Emiliano Canto Mayén
La ignorancia tiene, bien miradas, sabrosas sorpresas pues, en términos gustativos, el sabor de no saber se aproxima a lo picante. Una reflexión sobre lo que podría ser y representar un chinelo, a los ojos del más absoluto desconocedor de este emblema del estado de Morelos, podría ser útil a la par que divertida, en estos tiempos cuaresmeños de ayuno y cuarentena.
Si, como por generación espontánea, llegara un alienígena a la entidad natal del general Zapata, sin las más básicas lecciones de antropología, pero con una curiosa e innata propensión a mirar aquí y allá; en menos de una semana, habría visto, de perdido, una docena de representaciones de este narigudo que baila dando saltos, brincos, vueltas.
Si tenemos en cuenta que, en la galaxia de este visitante, nada hay más extraño que los seres humanos, la presencia extraterrestre difícilmente descubría que la vestimenta de un chinelo es un disfraz que cubre a una persona.
El “alien” se preguntaría, seguramente ¿por qué aquel hombre ostenta la corona del Bajo Egipto sin la del Alto?, ¿por qué sus mejillas tienen más colorete que Shirley Temple? y ¿por qué su rostro es la cara pintada del “Anonymous” antisistémico?, ¿son meras coincidencias, suposiciones extraviadas o sutiles mensajes subliminales?
En cuanto a los sitios donde se toparía el viajero sideral con el chinelo, serían asaz múltiples e inesperados.
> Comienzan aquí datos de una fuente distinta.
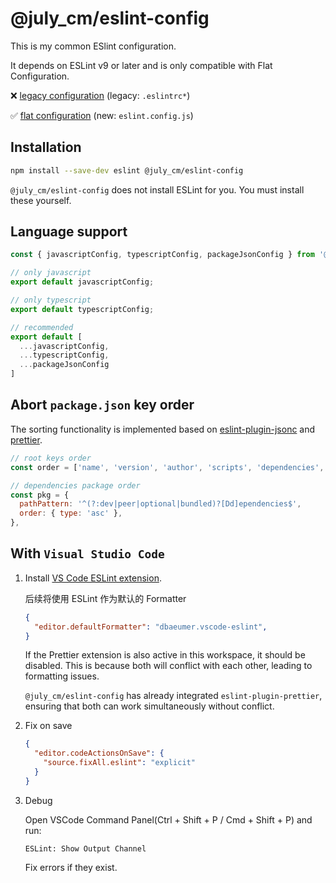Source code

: # @july_cm/eslint-config

This is my common ESlint configuration.

It depends on ESLint v9 or later and is only compatible with Flat Configuration.

❌ [legacy configuration](https://eslint.org/docs/latest/use/configure/configuration-files-deprecated) (legacy: `.eslintrc*`)

✅ [flat configuration](https://eslint.org/docs/latest/use/configure/configuration-files-new) (new: `eslint.config.js`)

## Installation

```sh
npm install --save-dev eslint @july_cm/eslint-config
```

`@july_cm/eslint-config` does not install ESLint for you. You must install these yourself.

## Language support

```javascript
const { javascriptConfig, typescriptConfig, packageJsonConfig } from '@july_cm/eslint-config';

// only javascript
export default javascriptConfig;

// only typescript
export default typescriptConfig;

// recommended
export default [
  ...javascriptConfig,
  ...typescriptConfig,
  ...packageJsonConfig
]
```


## Abort `package.json` key order

The sorting functionality is implemented based on [eslint-plugin-jsonc](https://github.com/ota-meshi/eslint-plugin-jsonc) and [prettier](https://github.com/prettier/prettier).

```javascript
// root keys order
const order = ['name', 'version', 'author', 'scripts', 'dependencies', 'devDependencies'];

// dependencies package order
const pkg = {
  pathPattern: '^(?:dev|peer|optional|bundled)?[Dd]ependencies$',
  order: { type: 'asc' },
},
```

## With `Visual Studio Code`

1. Install [VS Code ESLint extension](https://github.com/microsoft/vscode-eslint).

    后续将使用 ESLint 作为默认的 Formatter

    ```json
    {
      "editor.defaultFormatter": "dbaeumer.vscode-eslint",
    }
    ```

    If the Prettier extension is also active in this workspace, it should be disabled. This is because both will conflict with each other, leading to formatting issues.

    `@july_cm/eslint-config` has already integrated `eslint-plugin-prettier`, ensuring that both can work simultaneously without conflict.


2. Fix on save

    ```json
    {
      "editor.codeActionsOnSave": {
        "source.fixAll.eslint": "explicit"
      }
    }
    ```

3. Debug

    Open VSCode Command Panel(Ctrl + Shift + P / Cmd + Shift + P) and run:

    ```
    ESLint: Show Output Channel
    ```
    Fix errors if they exist.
Primero, los vería pintados en muchos muros de Cuernavaca, también en efigies diminutas y en cientos de tazas, en el imperdible bazar de artesanías; como estatua, el chinelo saluda alegremente a quienes atraviesan el umbral de un elegante restaurante yucateco y, supongamos todavía más, en el caso de que el ovni del alien se hubiera descompuesto y el octavo pasajero tuviera que venir desde la Terminal del Sur, lo vería en el televisor del autobús, al abandonar las ruidosas inmediaciones del metro Taxqueña.
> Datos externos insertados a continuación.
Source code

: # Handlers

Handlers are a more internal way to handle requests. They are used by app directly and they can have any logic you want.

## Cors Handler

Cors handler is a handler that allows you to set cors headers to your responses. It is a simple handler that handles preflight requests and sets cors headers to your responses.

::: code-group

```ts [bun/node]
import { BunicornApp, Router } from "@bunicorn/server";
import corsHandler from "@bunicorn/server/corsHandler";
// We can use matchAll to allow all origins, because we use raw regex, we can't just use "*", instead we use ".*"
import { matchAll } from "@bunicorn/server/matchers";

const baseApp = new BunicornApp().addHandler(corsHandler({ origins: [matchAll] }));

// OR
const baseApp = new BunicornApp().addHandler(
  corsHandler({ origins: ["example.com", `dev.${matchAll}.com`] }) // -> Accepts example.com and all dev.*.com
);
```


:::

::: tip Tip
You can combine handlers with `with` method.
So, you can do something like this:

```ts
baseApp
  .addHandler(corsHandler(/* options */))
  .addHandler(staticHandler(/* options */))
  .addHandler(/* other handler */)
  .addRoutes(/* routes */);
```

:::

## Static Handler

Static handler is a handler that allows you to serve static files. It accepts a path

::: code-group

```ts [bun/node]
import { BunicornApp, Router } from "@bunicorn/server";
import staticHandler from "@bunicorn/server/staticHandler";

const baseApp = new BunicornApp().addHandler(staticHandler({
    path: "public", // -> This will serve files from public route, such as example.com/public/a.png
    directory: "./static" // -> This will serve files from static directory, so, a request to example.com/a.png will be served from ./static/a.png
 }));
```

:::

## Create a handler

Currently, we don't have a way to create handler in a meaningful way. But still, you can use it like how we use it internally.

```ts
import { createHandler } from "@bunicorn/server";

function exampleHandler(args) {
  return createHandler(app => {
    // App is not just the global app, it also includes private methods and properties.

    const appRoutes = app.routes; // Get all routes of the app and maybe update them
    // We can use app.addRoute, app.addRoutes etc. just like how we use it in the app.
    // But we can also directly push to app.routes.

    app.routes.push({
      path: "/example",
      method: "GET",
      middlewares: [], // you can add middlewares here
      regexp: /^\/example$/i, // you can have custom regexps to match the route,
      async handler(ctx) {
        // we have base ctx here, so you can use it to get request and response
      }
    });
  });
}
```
Cabe anotar, además, experiencia cercana del tercer tipo, que el chinelo sería contemplado en vivo y a todo color, como por encanto, en el curso de los carnavales, delante de los alumnos embriagados que concluyen su programa de estudio y, verdad absoluta, en el estadio de Zacatepec, durante el medio tiempo de un partido organizado y jugado por el gobernador en persona.
Cabe destacar, por supuesto, que el chinelo también es una expresión de abigarradas connotaciones lingüísticas: los más orgullosos de la pureza de sus orígenes presumen ser “más morelense que el chinelo” y, yo he oído decir, que “se sacan los chinelos a la menor provocación”, dando a entender que cualquier motivo, hasta el más nimio, es válido para armar un sarao o jaripeo.
Con estos antecedentes, lector piadoso ¿qué opinión o juicio cree usted que un profano del folklor en México podría hacerse del chinelo morelense, sin mayor información que las de sus propias observaciones? El chinelo sería, al menos para un despistado demencial: manía obsesiva, insistencia idolátrica e incurable endemia de Morelos que, inexplicablemente, se ha adueñado de los rituales más sagrados y de los actos más cotidianos de esta fértil y florida región de México. A tal punto son ciertas estas apreciaciones erradas que, muy seguramente, ya veremos, al término de la Jornada Nacional de Sana Distancia, festejar aquí y allá a este personaje zapatista del jolgorio y regocijo.